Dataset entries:
<<<<
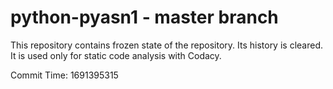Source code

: # python-pyasn1 - master branch

This repository contains frozen state of the repository.
Its history is cleared. It is used only for static code
analysis with Codacy.

Commit Time: 1691395315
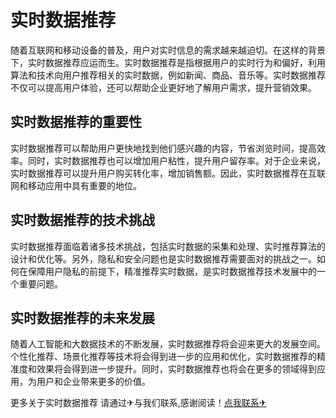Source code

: # 实时数据推荐

随着互联网和移动设备的普及，用户对实时信息的需求越来越迫切。在这样的背景下，实时数据推荐应运而生。实时数据推荐是指根据用户的实时行为和偏好，利用算法和技术向用户推荐相关的实时数据，例如新闻、商品、音乐等。实时数据推荐不仅可以提高用户体验，还可以帮助企业更好地了解用户需求，提升营销效果。

## 实时数据推荐的重要性

实时数据推荐可以帮助用户更快地找到他们感兴趣的内容，节省浏览时间，提高效率。同时，实时数据推荐也可以增加用户粘性，提升用户留存率。对于企业来说，实时数据推荐可以提升用户购买转化率，增加销售额。因此，实时数据推荐在互联网和移动应用中具有重要的地位。

## 实时数据推荐的技术挑战

实时数据推荐面临着诸多技术挑战，包括实时数据的采集和处理、实时推荐算法的设计和优化等。另外，隐私和安全问题也是实时数据推荐需要面对的挑战之一。如何在保障用户隐私的前提下，精准推荐实时数据，是实时数据推荐技术发展中的一个重要问题。

## 实时数据推荐的未来发展

随着人工智能和大数据技术的不断发展，实时数据推荐将会迎来更大的发展空间。个性化推荐、场景化推荐等技术将会得到进一步的应用和优化，实时数据推荐的精准度和效果将会得到进一步提升。同时，实时数据推荐也将会在更多的领域得到应用，为用户和企业带来更多的价值。

更多关于实时数据推荐 请通过✈与我们联系,感谢阅读！[点我联系✈](https://wap.G208.com)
>>>>
Required work:
Rewrite the data above exactly as given, but omit the images.

Written answer:
Source code

: # python-pyasn1 - master branch

This repository contains frozen state of the repository.
Its history is cleared. It is used only for static code
analysis with Codacy.

Commit Time: 1691395315
Source code

: # 实时数据推荐

随着互联网和移动设备的普及，用户对实时信息的需求越来越迫切。在这样的背景下，实时数据推荐应运而生。实时数据推荐是指根据用户的实时行为和偏好，利用算法和技术向用户推荐相关的实时数据，例如新闻、商品、音乐等。实时数据推荐不仅可以提高用户体验，还可以帮助企业更好地了解用户需求，提升营销效果。

## 实时数据推荐的重要性

实时数据推荐可以帮助用户更快地找到他们感兴趣的内容，节省浏览时间，提高效率。同时，实时数据推荐也可以增加用户粘性，提升用户留存率。对于企业来说，实时数据推荐可以提升用户购买转化率，增加销售额。因此，实时数据推荐在互联网和移动应用中具有重要的地位。

## 实时数据推荐的技术挑战

实时数据推荐面临着诸多技术挑战，包括实时数据的采集和处理、实时推荐算法的设计和优化等。另外，隐私和安全问题也是实时数据推荐需要面对的挑战之一。如何在保障用户隐私的前提下，精准推荐实时数据，是实时数据推荐技术发展中的一个重要问题。

## 实时数据推荐的未来发展

随着人工智能和大数据技术的不断发展，实时数据推荐将会迎来更大的发展空间。个性化推荐、场景化推荐等技术将会得到进一步的应用和优化，实时数据推荐的精准度和效果将会得到进一步提升。同时，实时数据推荐也将会在更多的领域得到应用，为用户和企业带来更多的价值。

更多关于实时数据推荐 请通过✈与我们联系,感谢阅读！[点我联系✈](https://wap.G208.com)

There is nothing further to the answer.